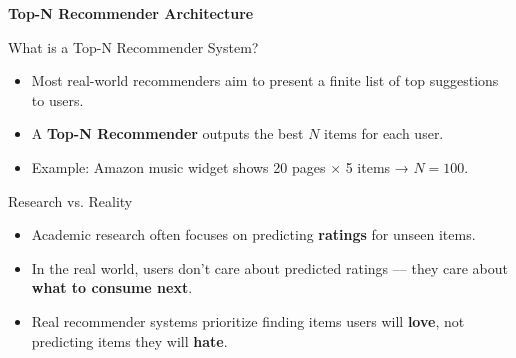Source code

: \documentclass{beamer}
\begin{document}
\begin{frame}[plain]
    \begin{center}
        {\LARGE \textbf{Top-N Recommender Architecture}}
    \end{center}
\end{frame}

\begin{frame}{What is a Top-N Recommender System?}
\begin{itemize}
    \item Most real-world recommenders aim to present a finite list of top suggestions to users.
    \item A \textbf{Top-N Recommender} outputs the best $N$ items for each user.
    \item Example: Amazon music widget shows 20 pages × 5 items → $N = 100$.
\end{itemize}
\end{frame}

\begin{frame}{Research vs. Reality}
\begin{itemize}
    \item Academic research often focuses on predicting \textbf{ratings} for unseen items.
    \item In the real world, users don’t care about predicted ratings — they care about \textbf{what to consume next}.
    \item Real recommender systems prioritize finding items users will \textbf{love}, not predicting items they will \textbf{hate}.
\end{itemize}
\end{frame}
\end{document}
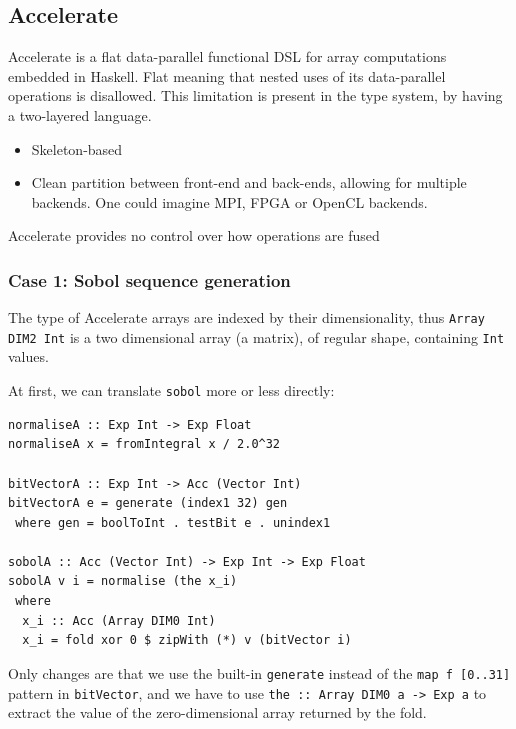 \documentclass[preprint]{sigplanconf}
\begin{document}
\subsection{Accelerate}
Accelerate is a flat data-parallel functional DSL for array
computations embedded in Haskell. Flat meaning that nested uses of its
data-parallel operations is disallowed. This limitation is present in
the type system, by having a two-layered language. 

\begin{itemize}
\item Skeleton-based
\item Clean partition between front-end and back-ends, allowing for
  multiple backends. One could imagine MPI, FPGA or OpenCL backends.
\end{itemize}

Accelerate provides no control over how operations are fused

\subsubsection{Case 1: Sobol sequence generation}
The type of Accelerate arrays are indexed by their dimensionality,
thus \verb|Array DIM2 Int| is a two dimensional array (a matrix),
of regular shape, containing \verb|Int| values. 

At first, we can translate \verb|sobol| more or less directly:
\begin{verbatim}
normaliseA :: Exp Int -> Exp Float
normaliseA x = fromIntegral x / 2.0^32

bitVectorA :: Exp Int -> Acc (Vector Int)
bitVectorA e = generate (index1 32) gen
 where gen = boolToInt . testBit e . unindex1

sobolA :: Acc (Vector Int) -> Exp Int -> Exp Float
sobolA v i = normalise (the x_i)
 where
  x_i :: Acc (Array DIM0 Int)
  x_i = fold xor 0 $ zipWith (*) v (bitVector i)
\end{verbatim}
Only changes are that we use the built-in \verb|generate| instead of
the \verb|map f [0..31]| pattern in \verb|bitVector|, and we have to
use \verb|the :: Array DIM0 a -> Exp a| to extract the value of the
zero-dimensional array returned by the fold.
\end{document}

_Try it:_ Reproduce every line of the listing above in which the string "bitVectorA" appears.

_Solution for this exercise:_
bitVectorA :: Exp Int -> Acc (Vector Int)
bitVectorA e = generate (index1 32) gen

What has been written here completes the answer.